EXERCISE: The line containing "usados com frequência" marks the end: write out exactly every line from the first line of the data below through that line, and only those.

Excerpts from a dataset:
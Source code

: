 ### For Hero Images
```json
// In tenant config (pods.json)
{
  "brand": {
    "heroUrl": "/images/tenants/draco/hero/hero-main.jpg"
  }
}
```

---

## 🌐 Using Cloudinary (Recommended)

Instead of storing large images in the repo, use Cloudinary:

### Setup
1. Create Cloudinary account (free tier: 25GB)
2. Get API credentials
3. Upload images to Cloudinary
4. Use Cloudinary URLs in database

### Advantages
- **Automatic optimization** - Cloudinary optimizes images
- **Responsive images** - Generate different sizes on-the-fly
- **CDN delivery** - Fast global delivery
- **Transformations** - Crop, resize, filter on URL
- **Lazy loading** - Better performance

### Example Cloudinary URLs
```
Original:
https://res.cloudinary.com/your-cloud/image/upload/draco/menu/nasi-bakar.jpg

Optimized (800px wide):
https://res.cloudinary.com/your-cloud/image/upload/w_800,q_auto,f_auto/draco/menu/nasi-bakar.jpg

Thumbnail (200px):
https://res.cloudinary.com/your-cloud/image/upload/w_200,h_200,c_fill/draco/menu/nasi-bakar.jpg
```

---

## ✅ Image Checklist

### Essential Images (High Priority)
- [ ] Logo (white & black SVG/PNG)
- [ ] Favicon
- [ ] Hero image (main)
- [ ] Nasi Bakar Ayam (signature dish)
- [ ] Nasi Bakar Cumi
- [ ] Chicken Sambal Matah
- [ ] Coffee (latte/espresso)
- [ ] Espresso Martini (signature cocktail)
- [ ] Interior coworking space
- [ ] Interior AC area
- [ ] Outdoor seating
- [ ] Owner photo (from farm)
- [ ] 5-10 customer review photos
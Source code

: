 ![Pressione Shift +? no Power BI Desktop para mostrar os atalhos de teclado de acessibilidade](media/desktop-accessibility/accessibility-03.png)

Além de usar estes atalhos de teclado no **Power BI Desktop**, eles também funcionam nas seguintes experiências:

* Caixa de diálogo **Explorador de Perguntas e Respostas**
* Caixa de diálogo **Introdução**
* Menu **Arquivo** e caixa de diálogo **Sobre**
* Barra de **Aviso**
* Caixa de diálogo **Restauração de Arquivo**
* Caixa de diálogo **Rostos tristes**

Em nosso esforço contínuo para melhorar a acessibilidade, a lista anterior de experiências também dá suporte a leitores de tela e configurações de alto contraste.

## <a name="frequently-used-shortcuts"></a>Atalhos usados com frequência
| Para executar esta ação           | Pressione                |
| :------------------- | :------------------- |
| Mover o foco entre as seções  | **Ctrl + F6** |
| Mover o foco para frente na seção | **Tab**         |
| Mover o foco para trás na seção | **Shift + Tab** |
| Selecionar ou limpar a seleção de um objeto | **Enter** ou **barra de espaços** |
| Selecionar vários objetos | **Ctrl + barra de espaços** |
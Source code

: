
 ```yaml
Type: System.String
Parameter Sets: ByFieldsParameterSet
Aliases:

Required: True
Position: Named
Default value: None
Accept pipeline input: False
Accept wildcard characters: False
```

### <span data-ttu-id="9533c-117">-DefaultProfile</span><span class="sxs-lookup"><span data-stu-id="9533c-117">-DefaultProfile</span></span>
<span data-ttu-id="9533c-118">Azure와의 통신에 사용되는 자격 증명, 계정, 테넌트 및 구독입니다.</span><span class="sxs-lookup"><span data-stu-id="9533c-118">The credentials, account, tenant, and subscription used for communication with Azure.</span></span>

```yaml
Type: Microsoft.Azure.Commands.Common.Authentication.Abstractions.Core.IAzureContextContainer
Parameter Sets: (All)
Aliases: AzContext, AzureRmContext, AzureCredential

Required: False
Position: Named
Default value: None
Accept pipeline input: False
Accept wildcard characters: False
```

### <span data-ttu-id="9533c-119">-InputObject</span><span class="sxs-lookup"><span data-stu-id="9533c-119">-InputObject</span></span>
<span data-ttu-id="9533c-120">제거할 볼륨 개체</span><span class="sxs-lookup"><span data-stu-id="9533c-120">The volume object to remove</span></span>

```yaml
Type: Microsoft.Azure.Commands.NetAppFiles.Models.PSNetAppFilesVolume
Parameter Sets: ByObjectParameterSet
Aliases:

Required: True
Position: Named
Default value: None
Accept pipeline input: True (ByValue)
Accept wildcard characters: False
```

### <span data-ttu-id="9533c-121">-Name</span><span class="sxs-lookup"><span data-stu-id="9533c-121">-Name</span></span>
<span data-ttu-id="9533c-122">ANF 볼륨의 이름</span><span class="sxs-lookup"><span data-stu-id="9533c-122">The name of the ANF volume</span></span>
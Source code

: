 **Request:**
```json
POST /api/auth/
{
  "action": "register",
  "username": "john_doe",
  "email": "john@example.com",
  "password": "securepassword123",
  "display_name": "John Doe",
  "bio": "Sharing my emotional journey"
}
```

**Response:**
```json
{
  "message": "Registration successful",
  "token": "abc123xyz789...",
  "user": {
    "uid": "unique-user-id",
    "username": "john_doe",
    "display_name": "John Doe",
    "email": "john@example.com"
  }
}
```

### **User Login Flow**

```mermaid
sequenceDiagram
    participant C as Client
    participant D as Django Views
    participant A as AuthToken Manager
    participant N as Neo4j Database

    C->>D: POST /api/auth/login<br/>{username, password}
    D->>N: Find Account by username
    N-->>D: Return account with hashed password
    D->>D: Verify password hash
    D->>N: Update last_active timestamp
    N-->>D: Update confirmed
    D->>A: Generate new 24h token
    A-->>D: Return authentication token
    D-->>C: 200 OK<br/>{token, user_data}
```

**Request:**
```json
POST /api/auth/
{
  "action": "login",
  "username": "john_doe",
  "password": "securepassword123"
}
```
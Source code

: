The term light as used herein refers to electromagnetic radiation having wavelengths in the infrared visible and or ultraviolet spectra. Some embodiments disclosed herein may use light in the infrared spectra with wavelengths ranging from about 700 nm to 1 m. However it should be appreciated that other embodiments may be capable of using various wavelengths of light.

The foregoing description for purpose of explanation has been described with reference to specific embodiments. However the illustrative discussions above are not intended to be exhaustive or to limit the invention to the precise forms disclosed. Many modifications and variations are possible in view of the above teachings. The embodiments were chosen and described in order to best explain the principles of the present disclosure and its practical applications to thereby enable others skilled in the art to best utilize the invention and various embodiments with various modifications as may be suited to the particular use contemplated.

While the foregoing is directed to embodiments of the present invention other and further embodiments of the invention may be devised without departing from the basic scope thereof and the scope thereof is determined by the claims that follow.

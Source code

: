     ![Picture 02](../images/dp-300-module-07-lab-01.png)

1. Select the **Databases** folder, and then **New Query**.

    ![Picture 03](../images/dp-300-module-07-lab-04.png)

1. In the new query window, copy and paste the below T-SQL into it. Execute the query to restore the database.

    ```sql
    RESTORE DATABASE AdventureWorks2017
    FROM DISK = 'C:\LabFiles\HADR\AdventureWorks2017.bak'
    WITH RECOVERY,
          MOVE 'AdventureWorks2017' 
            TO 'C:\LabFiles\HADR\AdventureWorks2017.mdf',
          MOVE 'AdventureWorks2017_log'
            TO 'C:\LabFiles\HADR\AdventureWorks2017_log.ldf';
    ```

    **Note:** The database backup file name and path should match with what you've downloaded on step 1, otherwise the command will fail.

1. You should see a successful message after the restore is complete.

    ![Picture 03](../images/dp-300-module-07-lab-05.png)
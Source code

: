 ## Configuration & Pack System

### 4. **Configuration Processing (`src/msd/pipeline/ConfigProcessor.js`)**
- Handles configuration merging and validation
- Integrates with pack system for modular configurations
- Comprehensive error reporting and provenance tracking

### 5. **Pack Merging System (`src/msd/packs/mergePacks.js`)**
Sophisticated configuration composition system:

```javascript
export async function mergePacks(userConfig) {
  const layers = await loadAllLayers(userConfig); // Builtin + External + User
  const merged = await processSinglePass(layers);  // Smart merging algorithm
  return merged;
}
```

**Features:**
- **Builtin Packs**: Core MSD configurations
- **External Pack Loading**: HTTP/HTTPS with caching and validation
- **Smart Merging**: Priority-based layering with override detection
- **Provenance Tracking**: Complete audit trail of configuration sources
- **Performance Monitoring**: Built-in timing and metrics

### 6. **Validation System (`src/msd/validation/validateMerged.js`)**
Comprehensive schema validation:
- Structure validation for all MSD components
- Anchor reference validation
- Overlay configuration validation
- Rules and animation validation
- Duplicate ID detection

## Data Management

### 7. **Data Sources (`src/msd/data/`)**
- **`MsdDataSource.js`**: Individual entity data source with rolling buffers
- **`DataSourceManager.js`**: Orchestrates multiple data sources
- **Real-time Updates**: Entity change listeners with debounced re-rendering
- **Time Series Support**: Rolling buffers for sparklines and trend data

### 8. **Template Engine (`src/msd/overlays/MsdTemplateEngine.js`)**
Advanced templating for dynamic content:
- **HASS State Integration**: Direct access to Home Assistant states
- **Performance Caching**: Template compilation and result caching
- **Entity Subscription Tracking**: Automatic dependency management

TASK RESPONSE:
Source code

: ### For Hero Images
```json
// In tenant config (pods.json)
{
  "brand": {
    "heroUrl": "/images/tenants/draco/hero/hero-main.jpg"
  }
}
```

---

## 🌐 Using Cloudinary (Recommended)

Instead of storing large images in the repo, use Cloudinary:

### Setup
1. Create Cloudinary account (free tier: 25GB)
2. Get API credentials
3. Upload images to Cloudinary
4. Use Cloudinary URLs in database

### Advantages
- **Automatic optimization** - Cloudinary optimizes images
- **Responsive images** - Generate different sizes on-the-fly
- **CDN delivery** - Fast global delivery
- **Transformations** - Crop, resize, filter on URL
- **Lazy loading** - Better performance

### Example Cloudinary URLs
```
Original:
https://res.cloudinary.com/your-cloud/image/upload/draco/menu/nasi-bakar.jpg

Optimized (800px wide):
https://res.cloudinary.com/your-cloud/image/upload/w_800,q_auto,f_auto/draco/menu/nasi-bakar.jpg

Thumbnail (200px):
https://res.cloudinary.com/your-cloud/image/upload/w_200,h_200,c_fill/draco/menu/nasi-bakar.jpg
```

---

## ✅ Image Checklist

### Essential Images (High Priority)
- [ ] Logo (white & black SVG/PNG)
- [ ] Favicon
- [ ] Hero image (main)
- [ ] Nasi Bakar Ayam (signature dish)
- [ ] Nasi Bakar Cumi
- [ ] Chicken Sambal Matah
- [ ] Coffee (latte/espresso)
- [ ] Espresso Martini (signature cocktail)
- [ ] Interior coworking space
- [ ] Interior AC area
- [ ] Outdoor seating
- [ ] Owner photo (from farm)
- [ ] 5-10 customer review photos
Source code

: ![Pressione Shift +? no Power BI Desktop para mostrar os atalhos de teclado de acessibilidade](media/desktop-accessibility/accessibility-03.png)

Além de usar estes atalhos de teclado no **Power BI Desktop**, eles também funcionam nas seguintes experiências:

* Caixa de diálogo **Explorador de Perguntas e Respostas**
* Caixa de diálogo **Introdução**
* Menu **Arquivo** e caixa de diálogo **Sobre**
* Barra de **Aviso**
* Caixa de diálogo **Restauração de Arquivo**
* Caixa de diálogo **Rostos tristes**

Em nosso esforço contínuo para melhorar a acessibilidade, a lista anterior de experiências também dá suporte a leitores de tela e configurações de alto contraste.

## <a name="frequently-used-shortcuts"></a>Atalhos usados com frequência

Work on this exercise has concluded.